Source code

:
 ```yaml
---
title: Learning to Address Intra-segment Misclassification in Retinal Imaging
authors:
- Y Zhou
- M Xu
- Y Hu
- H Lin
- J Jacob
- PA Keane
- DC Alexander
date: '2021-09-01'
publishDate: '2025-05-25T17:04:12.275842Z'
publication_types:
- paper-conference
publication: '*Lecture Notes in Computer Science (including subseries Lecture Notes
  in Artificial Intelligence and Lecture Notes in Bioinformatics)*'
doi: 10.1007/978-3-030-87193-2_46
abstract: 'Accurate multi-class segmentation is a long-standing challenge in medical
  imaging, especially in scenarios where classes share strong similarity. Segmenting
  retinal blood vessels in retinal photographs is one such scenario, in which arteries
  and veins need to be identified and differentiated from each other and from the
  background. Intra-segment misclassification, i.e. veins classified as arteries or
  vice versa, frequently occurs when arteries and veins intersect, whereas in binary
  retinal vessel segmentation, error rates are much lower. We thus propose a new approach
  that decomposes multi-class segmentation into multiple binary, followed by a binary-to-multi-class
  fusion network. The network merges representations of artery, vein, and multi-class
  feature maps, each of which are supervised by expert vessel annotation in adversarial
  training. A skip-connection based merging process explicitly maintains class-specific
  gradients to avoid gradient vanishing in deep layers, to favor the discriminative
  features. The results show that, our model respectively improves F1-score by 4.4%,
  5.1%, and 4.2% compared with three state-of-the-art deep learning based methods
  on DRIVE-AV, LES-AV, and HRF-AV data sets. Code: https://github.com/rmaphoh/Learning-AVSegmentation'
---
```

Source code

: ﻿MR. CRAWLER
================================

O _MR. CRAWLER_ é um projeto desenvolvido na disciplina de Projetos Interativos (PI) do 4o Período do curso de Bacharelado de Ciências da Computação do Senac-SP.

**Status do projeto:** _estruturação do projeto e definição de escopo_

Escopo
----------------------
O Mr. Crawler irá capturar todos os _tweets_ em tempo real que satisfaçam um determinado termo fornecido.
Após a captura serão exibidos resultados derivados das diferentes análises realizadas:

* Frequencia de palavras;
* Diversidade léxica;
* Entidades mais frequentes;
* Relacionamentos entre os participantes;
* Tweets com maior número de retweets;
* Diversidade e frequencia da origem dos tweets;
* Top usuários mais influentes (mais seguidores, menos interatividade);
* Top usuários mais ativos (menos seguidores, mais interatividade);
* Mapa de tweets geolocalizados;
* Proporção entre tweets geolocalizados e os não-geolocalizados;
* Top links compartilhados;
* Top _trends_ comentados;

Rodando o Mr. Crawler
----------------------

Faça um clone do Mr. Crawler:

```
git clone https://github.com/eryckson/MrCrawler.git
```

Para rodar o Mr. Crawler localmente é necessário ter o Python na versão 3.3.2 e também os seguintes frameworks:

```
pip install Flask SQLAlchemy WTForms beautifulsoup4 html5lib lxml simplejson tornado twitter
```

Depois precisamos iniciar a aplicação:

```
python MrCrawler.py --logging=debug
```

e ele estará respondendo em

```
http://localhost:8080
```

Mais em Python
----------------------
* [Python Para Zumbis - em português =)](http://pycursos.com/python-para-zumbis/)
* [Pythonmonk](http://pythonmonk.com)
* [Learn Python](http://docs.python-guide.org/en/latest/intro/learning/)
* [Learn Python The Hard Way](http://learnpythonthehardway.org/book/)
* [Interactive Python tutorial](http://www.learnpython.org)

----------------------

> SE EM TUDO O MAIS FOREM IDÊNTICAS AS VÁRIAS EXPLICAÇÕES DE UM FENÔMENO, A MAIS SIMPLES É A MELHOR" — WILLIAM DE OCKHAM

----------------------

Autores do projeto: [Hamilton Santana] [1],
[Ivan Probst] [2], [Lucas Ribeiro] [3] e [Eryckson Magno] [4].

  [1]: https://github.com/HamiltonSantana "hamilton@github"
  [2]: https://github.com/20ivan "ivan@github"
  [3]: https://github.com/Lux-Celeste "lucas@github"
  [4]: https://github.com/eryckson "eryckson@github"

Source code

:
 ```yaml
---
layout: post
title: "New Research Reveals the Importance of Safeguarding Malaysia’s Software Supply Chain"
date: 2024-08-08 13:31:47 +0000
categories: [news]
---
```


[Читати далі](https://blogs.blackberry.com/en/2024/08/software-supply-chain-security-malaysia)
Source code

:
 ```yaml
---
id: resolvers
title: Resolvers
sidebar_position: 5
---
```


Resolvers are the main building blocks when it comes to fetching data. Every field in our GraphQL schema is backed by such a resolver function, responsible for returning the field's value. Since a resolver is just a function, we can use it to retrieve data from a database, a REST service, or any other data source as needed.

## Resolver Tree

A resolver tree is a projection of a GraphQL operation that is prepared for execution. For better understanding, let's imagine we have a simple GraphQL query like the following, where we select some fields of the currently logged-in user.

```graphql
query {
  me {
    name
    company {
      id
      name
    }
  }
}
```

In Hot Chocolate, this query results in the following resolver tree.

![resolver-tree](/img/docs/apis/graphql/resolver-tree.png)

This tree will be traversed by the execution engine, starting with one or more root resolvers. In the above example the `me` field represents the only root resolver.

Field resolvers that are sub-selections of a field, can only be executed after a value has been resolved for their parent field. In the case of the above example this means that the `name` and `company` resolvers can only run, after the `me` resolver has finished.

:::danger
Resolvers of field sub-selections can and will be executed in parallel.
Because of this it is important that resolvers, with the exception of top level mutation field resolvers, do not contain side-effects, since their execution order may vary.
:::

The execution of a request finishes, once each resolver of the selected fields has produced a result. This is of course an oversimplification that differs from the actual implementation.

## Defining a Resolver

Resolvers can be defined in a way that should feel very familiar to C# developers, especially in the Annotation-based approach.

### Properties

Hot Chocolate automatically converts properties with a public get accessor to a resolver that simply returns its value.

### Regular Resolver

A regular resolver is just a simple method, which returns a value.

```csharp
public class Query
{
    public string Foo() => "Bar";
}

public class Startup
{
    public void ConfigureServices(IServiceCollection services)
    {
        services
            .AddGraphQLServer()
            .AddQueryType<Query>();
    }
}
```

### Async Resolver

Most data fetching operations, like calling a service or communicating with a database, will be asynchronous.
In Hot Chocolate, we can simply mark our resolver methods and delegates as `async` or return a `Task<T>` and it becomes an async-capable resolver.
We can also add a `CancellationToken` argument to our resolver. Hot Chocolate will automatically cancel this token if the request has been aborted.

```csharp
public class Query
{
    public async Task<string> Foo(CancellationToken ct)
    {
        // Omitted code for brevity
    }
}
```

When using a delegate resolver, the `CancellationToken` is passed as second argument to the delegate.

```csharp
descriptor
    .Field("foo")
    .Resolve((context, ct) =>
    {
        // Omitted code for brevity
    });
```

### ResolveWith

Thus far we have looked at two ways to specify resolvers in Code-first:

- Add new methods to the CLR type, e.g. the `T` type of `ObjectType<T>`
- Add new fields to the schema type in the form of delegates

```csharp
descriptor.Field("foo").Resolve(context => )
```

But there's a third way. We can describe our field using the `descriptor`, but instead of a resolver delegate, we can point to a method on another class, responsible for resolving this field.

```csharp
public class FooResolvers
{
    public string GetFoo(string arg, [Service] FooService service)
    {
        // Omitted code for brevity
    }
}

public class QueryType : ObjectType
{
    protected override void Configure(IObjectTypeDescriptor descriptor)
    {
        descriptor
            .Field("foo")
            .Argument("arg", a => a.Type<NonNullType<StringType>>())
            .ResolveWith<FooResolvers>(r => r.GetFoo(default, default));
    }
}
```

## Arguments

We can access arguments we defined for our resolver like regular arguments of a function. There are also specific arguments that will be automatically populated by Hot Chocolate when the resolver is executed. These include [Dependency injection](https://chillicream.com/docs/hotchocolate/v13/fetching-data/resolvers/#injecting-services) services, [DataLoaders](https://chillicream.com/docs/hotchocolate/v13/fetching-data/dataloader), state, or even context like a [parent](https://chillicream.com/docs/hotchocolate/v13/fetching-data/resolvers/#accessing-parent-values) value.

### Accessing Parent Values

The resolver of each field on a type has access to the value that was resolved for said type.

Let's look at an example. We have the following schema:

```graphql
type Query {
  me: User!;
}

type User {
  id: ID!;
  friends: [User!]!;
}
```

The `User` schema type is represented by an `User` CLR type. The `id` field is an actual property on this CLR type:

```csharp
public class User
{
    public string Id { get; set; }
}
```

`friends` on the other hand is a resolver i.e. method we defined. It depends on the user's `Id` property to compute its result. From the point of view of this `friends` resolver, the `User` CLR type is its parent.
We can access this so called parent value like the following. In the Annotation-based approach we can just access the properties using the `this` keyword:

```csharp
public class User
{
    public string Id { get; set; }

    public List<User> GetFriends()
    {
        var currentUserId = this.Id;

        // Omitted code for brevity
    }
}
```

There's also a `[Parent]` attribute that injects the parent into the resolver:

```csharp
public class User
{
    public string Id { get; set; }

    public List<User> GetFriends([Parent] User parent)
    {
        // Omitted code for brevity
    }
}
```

┄┄┄┄┄┄┄┄┄┄┄┄┄┄┄┄┄┄┄┄

**GOAL OF THE EXERCISE:** Above are the records. Print exactly, and only, the lines from the line with "The execution of" to the line with "## Defining a Resolver", both inclusive.

**RESULT FOR THIS EXERCISE:**
The execution of a request finishes, once each resolver of the selected fields has produced a result. This is of course an oversimplification that differs from the actual implementation.

## Defining a Resolver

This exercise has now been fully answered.